By Lisa Capobianco
For veteran Edison Occhi, the Korean War continues to serve as a vivid memory full of heartache and pain. He served 21 years in the U.S. Marine Corps, and enlisted at the age of 17-and-half after attending trade school.
From September 1950 to January 1952, he fought during the Korean War.
Wounded twice, Occhi said he feels lucky to be alive today, especially since he lost friends in the line of duty.
“Death was very uncertain and swift,” said Occhi, who recalled how the summer months reached up to 110 degrees and then below zero during the winter months in Korea. “I was fortunate to make it back. Someone was watching over me.”
On Monday Occhi participated in the annual Veterans Day celebration hosted by the American Legion Post 72 on the green, saluting in his military uniform. For Occhi, the ceremony served as a meaningful reminder of why he fought during the war. During the celebration, he received an honorary certificate from the Legion in recognition of his service.
“I am proud to serve my country,” Occhi said. “Freedom is not free, and someone had to pay the price to make us free.”
With the help of Southington Town Hall, past commander John DeMello and the Legion conducted research to find the names of local veterans from town who served during the Korean War since this year marks the 60th anniversary of the historical event, which ended in an armistice. Over a span of less than two weeks, the town found close to 700 names of veterans from Southington and a few outside the town.
“War is brutal, you just do what you have to do,” Occhi said.
Members of the Legion provided certificates, printed by the Department of Defense, to veterans who are members of Post #72 from the Korean War era as well as to other veterans out of state or in other cities in Connecticut.
“It gives vets and their families something to be proud of,” DeMello said. “It will bring pride back in their hearts.”

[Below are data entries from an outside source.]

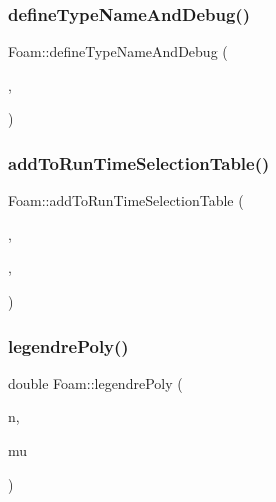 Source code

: \mbox{\label{namespaceFoam_a884021718558f21a78a9ac78d5218064}} 
\subsubsection{\texorpdfstring{define\+Type\+Name\+And\+Debug()}{defineTypeNameAndDebug()}\hspace{0.1cm}{\footnotesize\ttfamily [5/50]}}
{\footnotesize\ttfamily Foam\+::define\+Type\+Name\+And\+Debug (\begin{DoxyParamCaption}\item[{\hyperlink{classFoam_1_1pointKineticNeutronics}{point\+Kinetic\+Neutronics}}]{,  }\item[{0}]{ }\end{DoxyParamCaption})}

\mbox{\label{namespaceFoam_ac359828b716af503c067985cb12130fe}} 
\subsubsection{\texorpdfstring{add\+To\+Run\+Time\+Selection\+Table()}{addToRunTimeSelectionTable()}\hspace{0.1cm}{\footnotesize\ttfamily [3/6]}}
{\footnotesize\ttfamily Foam\+::add\+To\+Run\+Time\+Selection\+Table (\begin{DoxyParamCaption}\item[{\hyperlink{classFoam_1_1neutronics}{neutronics}}]{,  }\item[{\hyperlink{classFoam_1_1pointKineticNeutronics}{point\+Kinetic\+Neutronics}}]{,  }\item[{dictionary}]{ }\end{DoxyParamCaption})}

\mbox{\label{namespaceFoam_a09d3256445918e0d39ba72953ec62dfe}} 
\subsubsection{\texorpdfstring{legendre\+Poly()}{legendrePoly()}}
{\footnotesize\ttfamily double Foam\+::legendre\+Poly (\begin{DoxyParamCaption}\item[{int}]{n,  }\item[{double}]{mu }\end{DoxyParamCaption})}




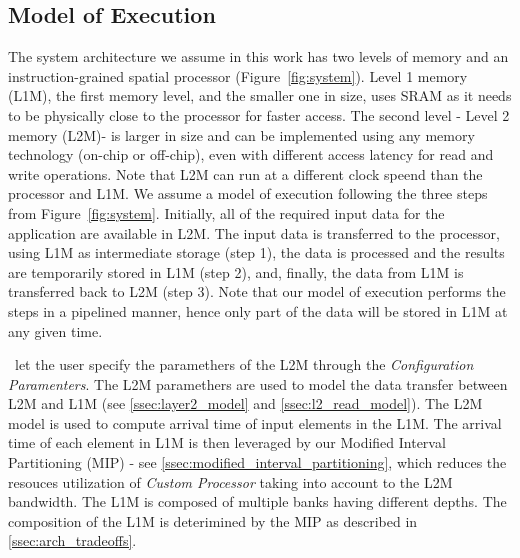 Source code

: \vspace{-1mm}
\subsection{Model of Execution}
\label{ssec:system_under_analysis}
\vspace{-1mm}
The system architecture we assume in this work has two levels of memory and an instruction-grained spatial processor (Figure~\ref{fig:system}). Level 1 memory (L1M)\footnotemark, the first memory level, and the smaller one in size, uses SRAM as it needs to be physically close to the processor for faster access. The second level - Level 2 memory (L2M)\footnotemark[\value{footnote}] - is larger in size and can be implemented using any memory technology (on-chip or off-chip), even with different access latency for read and write operations. Note that L2M can run at a different clock speend than the processor and L1M.
We assume a model of execution following the three steps from Figure~\ref{fig:system}. Initially, all of the required input data for the application are available in L2M. The input data is transferred to the processor, using L1M as intermediate storage (step 1), the data is processed and the results are temporarily stored in L1M (step 2), and, finally, the data from L1M is transferred back to L2M (step 3). Note that our model of execution performs the steps in a pipelined manner, hence only part of the data will be stored in L1M at any given time.

\frameworkname~let the user specify the paramethers of the L2M through the \textit{Configuration Paramenters}. The L2M paramethers are used to model the data transfer between L2M and L1M (see \ref{ssec:layer2_model} and \ref{ssec:l2_read_model}). The L2M model is used to compute arrival time of input elements in the L1M. The arrival time of each element in L1M is then leveraged by our Modified Interval Partitioning (MIP) - see \ref{ssec:modified_interval_partitioning}, which reduces the resouces utilization of \textit{Custom Processor} taking into account to the L2M bandwidth.
The L1M is composed of multiple banks having different depths. The composition of the L1M is deterimined by the MIP as described in \ref{ssec:arch_tradeoffs}.


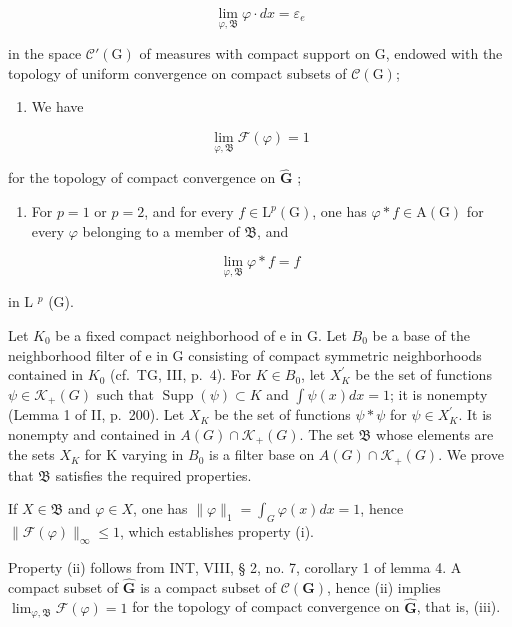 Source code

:\[
\lim _ {\varphi , \mathfrak {B}} \varphi \cdot d x = \varepsilon_ {e}
\]

in the space \(\mathcal{C}'(\mathrm{G})\) of measures with compact support on G, endowed with the topology of uniform convergence on compact subsets of \(\mathcal{C}(\mathrm{G})\);

\begin{enumerate}
\def\labelenumi{(\roman{enumi})}
\setcounter{enumi}{2}
\tightlist
\item
  We have
\end{enumerate}

\[
\lim _ {\varphi , \mathfrak {B}} \mathcal {F} (\varphi) = 1
\]

for the topology of compact convergence on \(\widehat{\mathbf{G}}\) ;

\begin{enumerate}
\def\labelenumi{(\roman{enumi})}
\setcounter{enumi}{3}
\tightlist
\item
  For \(p = 1\) or \(p = 2\), and for every \(f \in \mathrm{L}^p(\mathrm{G})\), one has \(\varphi * f \in \mathrm{A}(\mathrm{G})\) for every \(\varphi\) belonging to a member of \(\mathfrak{B}\), and
\end{enumerate}

\[
\lim _ {\varphi , \mathfrak {B}} \varphi * f = f
\]

in L \(^{p}\) (G).

Let \(K_{0}\) be a fixed compact neighborhood of e in G. Let \(B_{0}\) be a base of the neighborhood filter of e in G consisting of compact symmetric neighborhoods contained in \(K_{0}\) (cf.~TG, III, p.~4). For \(K \in B_{0}\), let \(X_{K}^{\prime}\) be the set of functions \(\psi \in \mathcal{K}_{+}(G)\) such that \(\operatorname{Supp}(\psi) \subset K\) and \(\int \psi(x)dx = 1\); it is nonempty (Lemma 1 of II, p.~200). Let \(X_{K}\) be the set of functions \(\psi * \psi\) for \(\psi \in X_{K}^{\prime}\). It is nonempty and contained in \(A(G) \cap \mathcal{K}_{+}(G)\). The set \(\mathfrak{B}\) whose elements are the sets \(X_{K}\) for K varying in \(B_{0}\) is a filter base on \(A(G) \cap \mathcal{K}_{+}(G)\). We prove that \(\mathfrak{B}\) satisfies the required properties.

If \(X \in \mathfrak{B}\) and \(\varphi \in X\), one has \(\| \varphi \|_1 = \int_{G} \varphi(x) dx = 1\), hence \(\| \mathcal{F}(\varphi) \|_\infty \leqslant 1\), which establishes property (i).

Property (ii) follows from INT, VIII, § 2, no. 7, corollary 1 of lemma 4. A compact subset of \(\widehat{\mathbf{G}}\) is a compact subset of \(\mathcal{C}(\mathbf{G})\), hence (ii) implies \(\lim_{\varphi, \mathfrak{B}} \mathcal{F}(\varphi) = 1\) for the topology of compact convergence on \(\widehat{\mathbf{G}}\), that is, (iii).

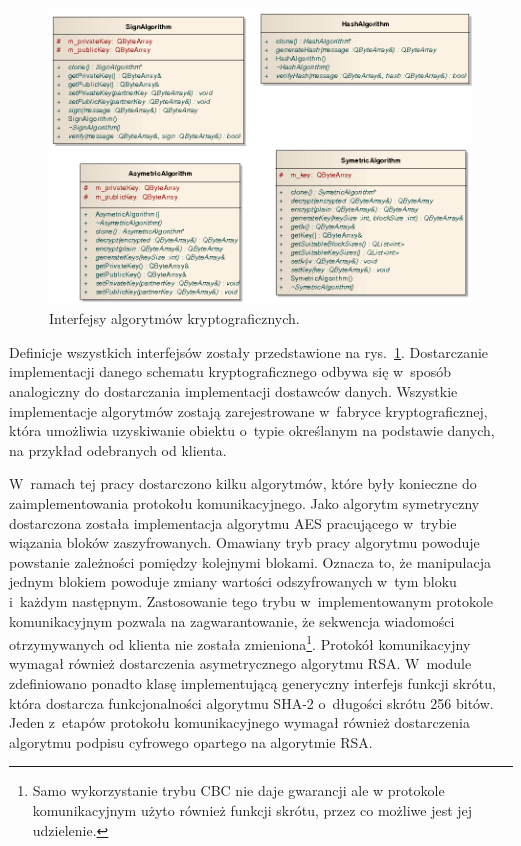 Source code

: \begin{figure}[htbp]
  \centering
  \caption{Interfejsy algorytmów kryptograficznych.}
  \label{fig:cryptoInterface}
\includegraphics[width=1\textwidth]{img/crypto.png}
\end{figure}

Definicje wszystkich interfejsów zostały przedstawione na
rys.~\ref{fig:cryptoInterface}. Dostarczanie implementacji danego
schematu kryptograficznego odbywa się w~sposób analogiczny do
dostarczania implementacji dostawców danych. Wszystkie implementacje
algorytmów zostają zarejestrowane w~fabryce kryptograficznej, która
umożliwia uzyskiwanie obiektu o~typie określanym na podstawie danych,
na przykład odebranych od klienta.

W~ramach tej pracy dostarczono kilku algorytmów, które były konieczne
do zaimplementowania protokołu komunikacyjnego. Jako algorytm
symetryczny dostarczona została implementacja algorytmu AES
pracującego w~trybie wiązania bloków zaszyfrowanych. Omawiany tryb
pracy algorytmu powoduje powstanie zależności pomiędzy kolejnymi
blokami. Oznacza to, że manipulacja jednym blokiem powoduje zmiany
wartości odszyfrowanych w~tym bloku i~każdym następnym. Zastosowanie
tego trybu w~implementowanym protokole komunikacyjnym pozwala na
zagwarantowanie, że sekwencja wiadomości otrzymywanych od klienta nie
została zmieniona\footnote{Samo wykorzystanie trybu CBC nie daje
  gwarancji ale w protokole komunikacyjnym użyto również
  funkcji skrótu, przez co możliwe jest jej udzielenie.}. Protokół
komunikacyjny wymagał również dostarczenia asymetrycznego algorytmu
RSA. W~module zdefiniowano ponadto klasę implementującą generyczny
interfejs funkcji skrótu, która dostarcza funkcjonalności algorytmu
SHA-2 o~długości skrótu 256 bitów. Jeden z~etapów protokołu
komunikacyjnego wymagał również dostarczenia algorytmu podpisu
cyfrowego opartego na algorytmie RSA.

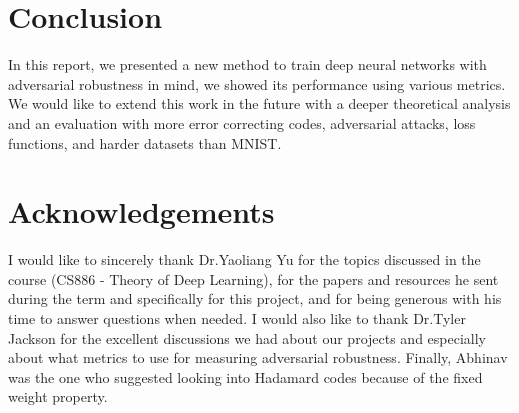 \documentclass{article}
\begin{document}
\section{Conclusion}
In this report, we presented a new method to train deep neural networks with adversarial robustness in mind, we showed its performance using various metrics. We would like to extend this work in the future with a deeper theoretical analysis and an evaluation with more error correcting codes, adversarial attacks, loss functions, and harder datasets than MNIST.

\newpage

\section*{Acknowledgements}
I would like to sincerely thank Dr.Yaoliang Yu for the topics discussed in the course (CS886 - Theory of Deep Learning), for the papers and resources he sent during the term and specifically for this project, and for being generous with his time to answer questions when needed. I would also like to thank Dr.Tyler Jackson for the excellent discussions we had about our projects and especially about what metrics to use for measuring adversarial robustness. Finally, Abhinav was the one who suggested looking into Hadamard codes because of the fixed weight property. 
\nocite{*}

%

%

\end{document}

Besides honoring Korean War veterans, the Legion, along with town officials and state representatives paid tribute to all veterans, recognizing the role they played in American freedom too. The Knights of Columbus placed a white cross below the flag pole in front of the Legion’s office to commemorate all comrades buried overseas.
“It is the soldiers that do the footwork, it is the soldiers that fight,” said former town councilor Dr. Al Natelli, who announced that over 120 pounds of candy will be donated to veterans overseas on behalf of the Southington Dental Associates for its Halloween Candy Buy Back drive.
The ceremony also resonated with Richard Krampitz Sr., who served in the U.S. Air Force during the Vietnam War. His brother, Edward Christensen, who served in the U.S. Marines, died in battle at the age of 19, leaving a wife and unborn child behind.
“I am here to pay respect to all our veterans, to see old friends, and to pay respects to my brother,” Krampitz said.